The project aims to train 100 Vietnamese experts and provide consultation to help 50 businesses set up smart factories in 2022 and 2023.
In 2022, the project will support 14 enterprises, including seven in Bac Ninh, two in Vinh Phuc, three in Hanoi, and one each in Hung Yen and Ha Nam.
It is expected to help businesses enhance their competitiveness by improving their productivity and product quality, and reducing production costs.

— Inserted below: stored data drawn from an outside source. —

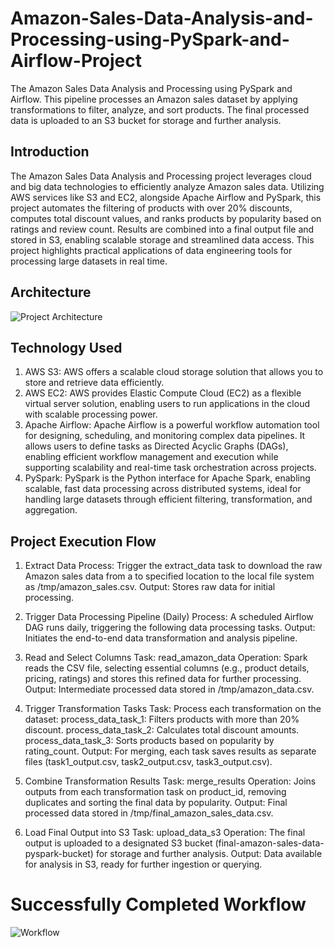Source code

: # Amazon-Sales-Data-Analysis-and-Processing-using-PySpark-and-Airflow-Project
The Amazon Sales Data Analysis and Processing using PySpark and Airflow. This pipeline processes an Amazon sales dataset by applying transformations to filter, analyze, and sort products. The final processed data is uploaded to an S3 bucket for storage and further analysis.

## Introduction
The Amazon Sales Data Analysis and Processing project leverages cloud and big data technologies to efficiently analyze Amazon sales data. Utilizing AWS services like S3 and EC2, alongside Apache Airflow and PySpark, this project automates the filtering of products with over 20% discounts, computes total discount values, and ranks products by popularity based on ratings and review count. Results are combined into a final output file and stored in S3, enabling scalable storage and streamlined data access. This project highlights practical applications of data engineering tools for processing large datasets in real time.


## Architecture 
![Project Architecture](https://github.com/Bornarekrishna/Amazon-Sales-Data-Analysis-and-Processing-using-PySpark-and-Airflow-Project/blob/main/Architecture.png)


## Technology Used
1. AWS S3: AWS offers a scalable cloud storage solution that allows you to store and retrieve data efficiently.
2. AWS EC2: AWS provides Elastic Compute Cloud (EC2) as a flexible virtual server solution, enabling users to run applications in the cloud with scalable processing power.
3. Apache Airflow: Apache Airflow is a powerful workflow automation tool for designing, scheduling, and monitoring complex data pipelines. It allows users to define tasks as Directed Acyclic Graphs (DAGs), enabling efficient workflow management and execution while supporting scalability and real-time task orchestration across projects.
4. PySpark: PySpark is the Python interface for Apache Spark, enabling scalable, fast data processing across distributed systems, ideal for handling large datasets through efficient filtering, transformation, and aggregation.

## Project Execution Flow

1. Extract Data
Process: Trigger the extract_data task to download the raw Amazon sales data from a to specified location to the local file system as /tmp/amazon_sales.csv.
Output: Stores raw data for initial processing.

2. Trigger Data Processing Pipeline (Daily)
Process: A scheduled Airflow DAG runs daily, triggering the following data processing tasks.
Output: Initiates the end-to-end data transformation and analysis pipeline.

3. Read and Select Columns
Task: read_amazon_data
Operation: Spark reads the CSV file, selecting essential columns (e.g., product details, pricing, ratings) and stores this refined data for further processing.
Output: Intermediate processed data stored in /tmp/amazon_data.csv.

4. Trigger Transformation Tasks
Task: Process each transformation on the dataset:
process_data_task_1: Filters products with more than 20% discount.
process_data_task_2: Calculates total discount amounts.
process_data_task_3: Sorts products based on popularity by rating_count.
Output: For merging, each task saves results as separate files (task1_output.csv, task2_output.csv, task3_output.csv).

5. Combine Transformation Results
Task: merge_results
Operation: Joins outputs from each transformation task on product_id, removing duplicates and sorting the final data by popularity.
Output: Final processed data stored in /tmp/final_amazon_sales_data.csv.

6. Load Final Output into S3
Task: upload_data_s3
Operation: The final output is uploaded to a designated S3 bucket (final-amazon-sales-data-pyspark-bucket) for storage and further analysis.
Output: Data available for analysis in S3, ready for further ingestion or querying.

# Successfully Completed Workflow
![Workflow](https://github.com/Bornarekrishna/Amazon-Sales-Data-Analysis-and-Processing-using-PySpark-and-Airflow-Project/blob/main/Workflow_task_done.png)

The project is also supposed to strengthen the connection between enterprises and local authorities, as well as between foreign-invested enterprises and domestic ones.
Since 2015, the MoIT and Samsung Vietnam work together to upgrade the capacity of 379 local businesses in supporting industries.
Developing supporting industries is one of the most important solutions for Vietnam to improve the quality and competitiveness of the economy, avoid the middle-income trap, and contribute to foreign-invested capital inflow.
However, during the past 20 years, the domestic industry often undertook simpler stages, leading to a limited transfer of technology, and slow improvements in the localisation rate, as shown by the first annual 2021 foreign direct investment (FDI) report by the Vietnam Association of Foreign-Invested Enterprises.
The report also showed that the domestic supply chain has not been well developed. Likewise, the domestic supporting industries and enterprises' capacities have not yet lived up to expectations with an aim to attract available advanced technologies.
Samsung’s programmes and supporting projects of other foreign-invested groups, as well as international organisations, are expected to foster the local supporting industry.
In contrast, for sustainable growth, domestic supporting enterprises also improve their production and management capacity.
Phan Huu Thang, chairman of the Editorial Board of Vietnam Foreign Investment Annual Reports and president of the Members’ Board of the Institute of International Investment Studies Co., Ltd said, “In order to become a first-tier or second-tier vendor for large groups, local producers have to prove their production and management capacity and be willing to meet the partners’ requirements. However, domestic enterprises remain reluctant to reform management and production processes and invest capital into change because they are concerned about the effectiveness of reformation.”
Thang added, “Their concern is understandable; however, they also need to see the long-term and sustainable benefits from reformation. When a domestic supporting enterprise meets the conditions to become a vendor of a large-scale group, such as Samsung and Panasonic, there will not be many barriers for them to extend the customer files.”
Thang said it would be necessary to have considerable incentives to strengthen the connection between foreign-invested and domestic investments and to develop industry clusters and value chains, helping to boost domestic value-added and product competitiveness, as well as to improve Vietnam’s position in the global value chain.
“The government is required to issue specific incentives, which is currently the largest barrier due to the complicated procedures,” he said.